Each line below that includes the word "Profit" is to be reported.

Start of Block

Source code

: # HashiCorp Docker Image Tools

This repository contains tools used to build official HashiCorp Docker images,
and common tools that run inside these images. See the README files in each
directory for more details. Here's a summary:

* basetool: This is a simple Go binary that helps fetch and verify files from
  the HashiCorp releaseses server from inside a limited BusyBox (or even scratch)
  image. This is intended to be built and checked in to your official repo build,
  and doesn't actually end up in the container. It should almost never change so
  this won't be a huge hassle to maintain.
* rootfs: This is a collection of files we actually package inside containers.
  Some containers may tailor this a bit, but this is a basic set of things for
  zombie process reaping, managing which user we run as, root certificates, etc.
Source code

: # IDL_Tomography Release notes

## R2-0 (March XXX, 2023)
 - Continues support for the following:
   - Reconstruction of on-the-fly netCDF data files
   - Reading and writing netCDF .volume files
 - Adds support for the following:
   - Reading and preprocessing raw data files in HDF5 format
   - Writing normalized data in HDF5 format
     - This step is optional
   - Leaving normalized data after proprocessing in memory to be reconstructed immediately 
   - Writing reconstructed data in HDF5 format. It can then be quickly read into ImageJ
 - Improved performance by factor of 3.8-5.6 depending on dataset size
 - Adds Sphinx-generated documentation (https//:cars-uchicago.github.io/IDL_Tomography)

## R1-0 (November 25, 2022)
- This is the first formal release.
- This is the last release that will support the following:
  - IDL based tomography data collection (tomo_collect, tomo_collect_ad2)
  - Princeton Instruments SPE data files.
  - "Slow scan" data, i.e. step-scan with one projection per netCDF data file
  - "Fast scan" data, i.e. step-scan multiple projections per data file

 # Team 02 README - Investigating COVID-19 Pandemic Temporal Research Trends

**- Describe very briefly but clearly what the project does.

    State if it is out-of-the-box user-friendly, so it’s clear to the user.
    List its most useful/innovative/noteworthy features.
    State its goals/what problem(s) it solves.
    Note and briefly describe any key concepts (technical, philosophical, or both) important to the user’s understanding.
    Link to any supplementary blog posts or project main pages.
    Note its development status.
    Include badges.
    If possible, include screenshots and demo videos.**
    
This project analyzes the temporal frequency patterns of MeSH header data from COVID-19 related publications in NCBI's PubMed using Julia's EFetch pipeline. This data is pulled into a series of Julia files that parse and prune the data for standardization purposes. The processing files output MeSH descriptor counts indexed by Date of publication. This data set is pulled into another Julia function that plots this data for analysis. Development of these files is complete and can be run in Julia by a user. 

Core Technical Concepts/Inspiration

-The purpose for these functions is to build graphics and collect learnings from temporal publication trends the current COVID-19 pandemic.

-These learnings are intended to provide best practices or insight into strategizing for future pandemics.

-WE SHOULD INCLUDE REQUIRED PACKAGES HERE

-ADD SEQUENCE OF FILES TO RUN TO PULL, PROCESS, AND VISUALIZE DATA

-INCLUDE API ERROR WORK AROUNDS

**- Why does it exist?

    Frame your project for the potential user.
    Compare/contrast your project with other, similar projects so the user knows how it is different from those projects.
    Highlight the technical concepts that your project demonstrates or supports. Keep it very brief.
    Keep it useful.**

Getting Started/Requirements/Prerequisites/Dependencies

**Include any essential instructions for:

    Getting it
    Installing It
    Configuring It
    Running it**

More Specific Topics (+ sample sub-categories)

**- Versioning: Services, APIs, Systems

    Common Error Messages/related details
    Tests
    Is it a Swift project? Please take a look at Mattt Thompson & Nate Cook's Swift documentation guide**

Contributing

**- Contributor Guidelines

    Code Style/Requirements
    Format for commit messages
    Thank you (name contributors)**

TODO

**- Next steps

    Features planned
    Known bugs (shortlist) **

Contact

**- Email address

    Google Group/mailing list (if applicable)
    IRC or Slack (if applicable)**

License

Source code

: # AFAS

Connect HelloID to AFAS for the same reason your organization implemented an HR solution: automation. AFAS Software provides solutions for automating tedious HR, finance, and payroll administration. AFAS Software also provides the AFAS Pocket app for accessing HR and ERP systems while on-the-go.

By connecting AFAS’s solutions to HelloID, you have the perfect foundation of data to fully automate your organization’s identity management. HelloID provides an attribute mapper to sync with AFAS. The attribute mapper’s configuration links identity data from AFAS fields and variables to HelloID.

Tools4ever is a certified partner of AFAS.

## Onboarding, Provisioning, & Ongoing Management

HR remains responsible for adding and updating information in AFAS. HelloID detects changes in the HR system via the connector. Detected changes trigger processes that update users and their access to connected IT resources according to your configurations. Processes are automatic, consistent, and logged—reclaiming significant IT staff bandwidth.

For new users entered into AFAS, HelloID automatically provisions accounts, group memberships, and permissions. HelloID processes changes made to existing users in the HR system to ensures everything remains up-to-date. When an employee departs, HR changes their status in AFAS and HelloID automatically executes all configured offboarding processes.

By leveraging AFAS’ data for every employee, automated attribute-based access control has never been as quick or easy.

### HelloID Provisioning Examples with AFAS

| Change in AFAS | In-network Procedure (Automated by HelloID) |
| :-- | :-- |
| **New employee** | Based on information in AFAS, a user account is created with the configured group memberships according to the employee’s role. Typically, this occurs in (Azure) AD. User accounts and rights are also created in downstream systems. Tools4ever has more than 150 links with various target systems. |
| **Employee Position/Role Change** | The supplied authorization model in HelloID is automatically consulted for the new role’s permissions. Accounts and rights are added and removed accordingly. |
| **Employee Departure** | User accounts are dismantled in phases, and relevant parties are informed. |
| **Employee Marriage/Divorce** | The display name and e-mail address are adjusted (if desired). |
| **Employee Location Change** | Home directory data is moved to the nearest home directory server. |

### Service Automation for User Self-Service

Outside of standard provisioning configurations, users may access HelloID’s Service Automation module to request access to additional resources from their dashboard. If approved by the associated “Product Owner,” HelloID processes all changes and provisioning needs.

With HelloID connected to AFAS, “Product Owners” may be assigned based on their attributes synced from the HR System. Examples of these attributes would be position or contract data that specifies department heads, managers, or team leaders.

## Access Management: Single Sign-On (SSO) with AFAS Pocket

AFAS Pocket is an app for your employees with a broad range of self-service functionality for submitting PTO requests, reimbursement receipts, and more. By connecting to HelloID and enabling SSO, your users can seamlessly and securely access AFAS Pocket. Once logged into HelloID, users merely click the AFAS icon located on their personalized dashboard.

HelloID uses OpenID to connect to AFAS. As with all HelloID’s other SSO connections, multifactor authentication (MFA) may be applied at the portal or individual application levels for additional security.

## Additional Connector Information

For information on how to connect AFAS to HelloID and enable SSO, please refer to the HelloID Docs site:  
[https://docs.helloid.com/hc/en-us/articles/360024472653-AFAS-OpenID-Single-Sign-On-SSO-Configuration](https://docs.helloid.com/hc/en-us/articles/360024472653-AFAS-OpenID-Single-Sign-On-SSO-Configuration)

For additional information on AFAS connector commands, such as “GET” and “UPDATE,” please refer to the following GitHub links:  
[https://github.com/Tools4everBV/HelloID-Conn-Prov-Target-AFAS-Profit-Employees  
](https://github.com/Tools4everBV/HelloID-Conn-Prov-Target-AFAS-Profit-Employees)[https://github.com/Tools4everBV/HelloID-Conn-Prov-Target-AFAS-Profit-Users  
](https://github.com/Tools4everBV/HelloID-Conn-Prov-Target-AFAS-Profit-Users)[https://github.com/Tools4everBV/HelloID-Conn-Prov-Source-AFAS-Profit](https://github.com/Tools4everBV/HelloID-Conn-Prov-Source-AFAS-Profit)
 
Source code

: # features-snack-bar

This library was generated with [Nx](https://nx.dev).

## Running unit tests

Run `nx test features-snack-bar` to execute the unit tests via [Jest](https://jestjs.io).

End of Block

Expected answer:
[https://github.com/Tools4everBV/HelloID-Conn-Prov-Target-AFAS-Profit-Employees  
](https://github.com/Tools4everBV/HelloID-Conn-Prov-Target-AFAS-Profit-Employees)[https://github.com/Tools4everBV/HelloID-Conn-Prov-Target-AFAS-Profit-Users  
](https://github.com/Tools4everBV/HelloID-Conn-Prov-Target-AFAS-Profit-Users)[https://github.com/Tools4everBV/HelloID-Conn-Prov-Source-AFAS-Profit](https://github.com/Tools4everBV/HelloID-Conn-Prov-Source-AFAS-Profit)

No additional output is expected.